(Rendered images with source text)
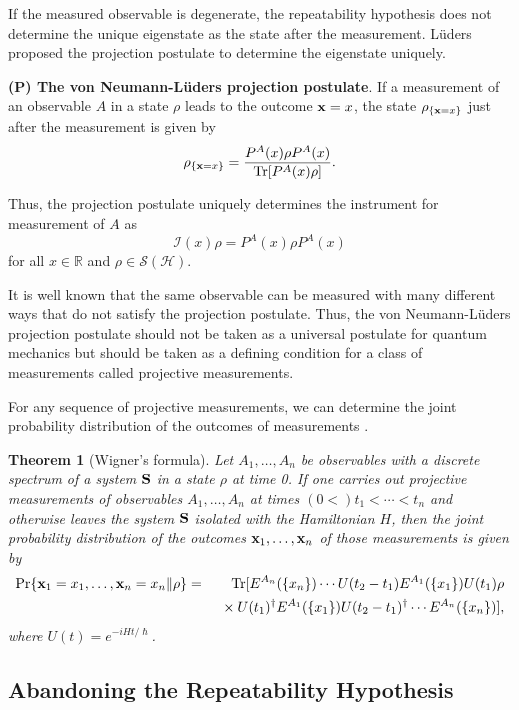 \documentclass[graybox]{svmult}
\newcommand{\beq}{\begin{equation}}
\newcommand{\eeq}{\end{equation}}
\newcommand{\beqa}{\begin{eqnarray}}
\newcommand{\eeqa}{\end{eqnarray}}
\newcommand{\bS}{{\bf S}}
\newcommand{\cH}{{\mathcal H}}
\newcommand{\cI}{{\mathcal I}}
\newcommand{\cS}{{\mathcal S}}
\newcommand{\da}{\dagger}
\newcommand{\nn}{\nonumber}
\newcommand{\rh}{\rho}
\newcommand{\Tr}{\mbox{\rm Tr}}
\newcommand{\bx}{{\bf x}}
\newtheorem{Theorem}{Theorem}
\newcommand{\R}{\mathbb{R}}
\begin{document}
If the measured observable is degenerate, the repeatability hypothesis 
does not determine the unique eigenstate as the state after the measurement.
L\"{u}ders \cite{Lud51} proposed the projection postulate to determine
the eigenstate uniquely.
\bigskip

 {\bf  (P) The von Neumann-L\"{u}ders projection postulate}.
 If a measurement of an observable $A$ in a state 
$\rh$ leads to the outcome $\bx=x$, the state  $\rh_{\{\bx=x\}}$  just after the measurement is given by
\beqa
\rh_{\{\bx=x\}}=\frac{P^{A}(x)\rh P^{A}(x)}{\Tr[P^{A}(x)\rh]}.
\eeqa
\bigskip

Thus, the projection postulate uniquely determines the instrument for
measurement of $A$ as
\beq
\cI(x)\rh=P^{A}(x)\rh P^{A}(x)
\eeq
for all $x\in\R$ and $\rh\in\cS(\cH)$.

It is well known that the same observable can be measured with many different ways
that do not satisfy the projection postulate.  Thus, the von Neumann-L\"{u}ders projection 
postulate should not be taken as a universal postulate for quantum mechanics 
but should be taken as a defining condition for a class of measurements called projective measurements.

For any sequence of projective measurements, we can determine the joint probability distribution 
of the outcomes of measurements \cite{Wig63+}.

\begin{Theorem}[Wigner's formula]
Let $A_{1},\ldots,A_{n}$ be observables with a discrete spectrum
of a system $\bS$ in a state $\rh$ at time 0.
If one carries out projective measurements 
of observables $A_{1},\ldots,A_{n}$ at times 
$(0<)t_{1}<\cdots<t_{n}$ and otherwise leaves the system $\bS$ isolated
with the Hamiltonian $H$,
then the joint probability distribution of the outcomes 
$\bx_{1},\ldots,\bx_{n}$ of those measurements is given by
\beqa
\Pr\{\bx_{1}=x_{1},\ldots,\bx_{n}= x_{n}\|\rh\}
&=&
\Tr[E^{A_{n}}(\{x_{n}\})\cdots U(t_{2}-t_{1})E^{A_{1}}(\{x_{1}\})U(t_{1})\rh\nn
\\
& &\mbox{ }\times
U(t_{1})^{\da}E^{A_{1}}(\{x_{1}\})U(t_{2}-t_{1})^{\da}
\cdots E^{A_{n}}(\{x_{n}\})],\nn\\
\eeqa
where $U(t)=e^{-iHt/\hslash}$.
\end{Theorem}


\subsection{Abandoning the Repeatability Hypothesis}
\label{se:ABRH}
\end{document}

* * *

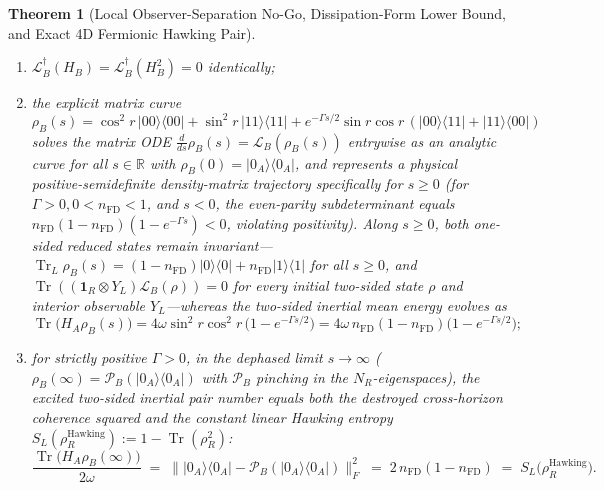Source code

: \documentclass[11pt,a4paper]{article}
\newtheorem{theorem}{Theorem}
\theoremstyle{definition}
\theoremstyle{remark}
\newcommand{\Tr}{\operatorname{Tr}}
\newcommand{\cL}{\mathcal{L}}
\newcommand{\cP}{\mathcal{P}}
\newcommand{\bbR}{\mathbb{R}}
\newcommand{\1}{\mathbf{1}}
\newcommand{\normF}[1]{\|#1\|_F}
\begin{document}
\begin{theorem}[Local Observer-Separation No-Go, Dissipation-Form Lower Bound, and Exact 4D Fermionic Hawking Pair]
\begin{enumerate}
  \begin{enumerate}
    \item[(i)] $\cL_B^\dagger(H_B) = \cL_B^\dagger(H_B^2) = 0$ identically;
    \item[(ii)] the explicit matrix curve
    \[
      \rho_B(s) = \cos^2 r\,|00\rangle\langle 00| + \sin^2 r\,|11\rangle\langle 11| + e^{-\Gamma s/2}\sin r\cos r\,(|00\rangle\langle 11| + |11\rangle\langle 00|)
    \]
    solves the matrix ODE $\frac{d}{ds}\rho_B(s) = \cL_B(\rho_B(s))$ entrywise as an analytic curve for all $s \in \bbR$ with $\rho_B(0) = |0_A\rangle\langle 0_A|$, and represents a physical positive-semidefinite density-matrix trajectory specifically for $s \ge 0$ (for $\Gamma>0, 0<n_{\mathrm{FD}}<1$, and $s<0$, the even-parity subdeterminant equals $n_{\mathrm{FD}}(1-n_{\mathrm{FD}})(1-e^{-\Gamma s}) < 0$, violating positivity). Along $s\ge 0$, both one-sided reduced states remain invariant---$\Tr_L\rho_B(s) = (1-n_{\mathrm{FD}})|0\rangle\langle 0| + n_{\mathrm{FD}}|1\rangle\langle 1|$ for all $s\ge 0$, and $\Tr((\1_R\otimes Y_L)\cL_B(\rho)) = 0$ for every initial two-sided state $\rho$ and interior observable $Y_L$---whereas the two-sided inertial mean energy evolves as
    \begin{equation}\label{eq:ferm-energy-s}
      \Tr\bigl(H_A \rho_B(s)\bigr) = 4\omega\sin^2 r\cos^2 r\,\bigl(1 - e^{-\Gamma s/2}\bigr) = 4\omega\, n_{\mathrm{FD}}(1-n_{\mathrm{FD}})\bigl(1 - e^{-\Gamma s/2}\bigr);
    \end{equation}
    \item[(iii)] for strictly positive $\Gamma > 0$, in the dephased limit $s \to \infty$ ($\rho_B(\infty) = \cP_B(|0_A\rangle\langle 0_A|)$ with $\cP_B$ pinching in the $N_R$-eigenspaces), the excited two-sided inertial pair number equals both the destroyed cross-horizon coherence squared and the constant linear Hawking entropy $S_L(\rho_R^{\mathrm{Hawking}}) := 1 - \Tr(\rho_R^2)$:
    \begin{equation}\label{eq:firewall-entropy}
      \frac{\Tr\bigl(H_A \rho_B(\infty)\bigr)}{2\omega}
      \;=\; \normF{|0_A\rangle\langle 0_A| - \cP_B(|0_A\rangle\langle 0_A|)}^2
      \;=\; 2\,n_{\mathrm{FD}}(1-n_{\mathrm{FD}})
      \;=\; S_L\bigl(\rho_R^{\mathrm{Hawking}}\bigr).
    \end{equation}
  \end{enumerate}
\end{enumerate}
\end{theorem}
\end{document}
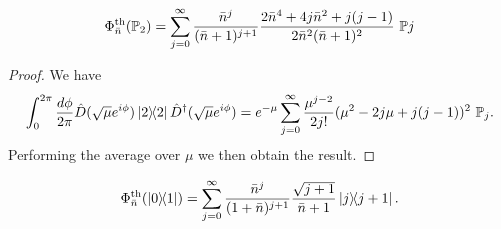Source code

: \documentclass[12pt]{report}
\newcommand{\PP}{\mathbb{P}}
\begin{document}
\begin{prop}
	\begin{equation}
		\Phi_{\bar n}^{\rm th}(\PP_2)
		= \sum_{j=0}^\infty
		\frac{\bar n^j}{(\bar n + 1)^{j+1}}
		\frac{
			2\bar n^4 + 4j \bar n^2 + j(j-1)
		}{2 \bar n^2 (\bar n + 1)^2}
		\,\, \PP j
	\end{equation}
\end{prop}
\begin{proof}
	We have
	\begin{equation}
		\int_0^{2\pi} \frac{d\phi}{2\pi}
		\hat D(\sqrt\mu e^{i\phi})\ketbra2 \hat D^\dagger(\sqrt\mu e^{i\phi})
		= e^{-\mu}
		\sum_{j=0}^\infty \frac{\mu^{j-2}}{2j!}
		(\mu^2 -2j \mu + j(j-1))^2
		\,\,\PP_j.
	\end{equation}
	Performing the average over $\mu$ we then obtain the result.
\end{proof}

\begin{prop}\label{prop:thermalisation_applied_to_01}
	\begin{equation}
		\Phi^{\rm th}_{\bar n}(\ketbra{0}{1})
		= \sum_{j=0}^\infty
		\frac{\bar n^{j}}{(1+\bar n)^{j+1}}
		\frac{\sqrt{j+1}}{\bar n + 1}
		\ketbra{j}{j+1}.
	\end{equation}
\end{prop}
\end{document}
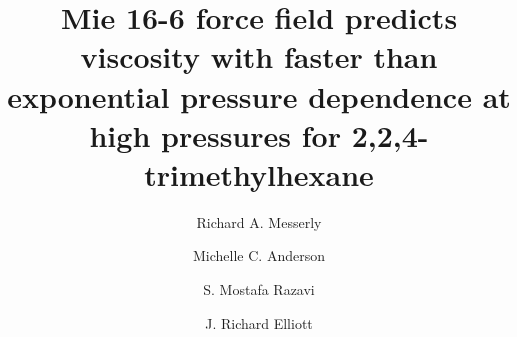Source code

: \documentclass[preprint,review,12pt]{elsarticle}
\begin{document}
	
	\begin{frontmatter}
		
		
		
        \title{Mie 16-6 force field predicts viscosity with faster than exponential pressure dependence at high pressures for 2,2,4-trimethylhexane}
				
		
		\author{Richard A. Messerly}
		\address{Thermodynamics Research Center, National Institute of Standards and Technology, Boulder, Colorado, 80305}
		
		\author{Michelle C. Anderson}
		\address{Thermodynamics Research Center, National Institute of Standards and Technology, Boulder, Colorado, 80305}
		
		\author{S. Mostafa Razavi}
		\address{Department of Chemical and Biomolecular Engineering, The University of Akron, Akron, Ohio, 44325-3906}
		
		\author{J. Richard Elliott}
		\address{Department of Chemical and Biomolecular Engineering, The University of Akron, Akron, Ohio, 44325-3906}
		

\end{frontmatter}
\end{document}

## ABOUT THIS EXERCISE
Extract from the data every line where "frontmatter" shows up.

## COMPLETED TASK
	\begin{frontmatter}
\end{frontmatter}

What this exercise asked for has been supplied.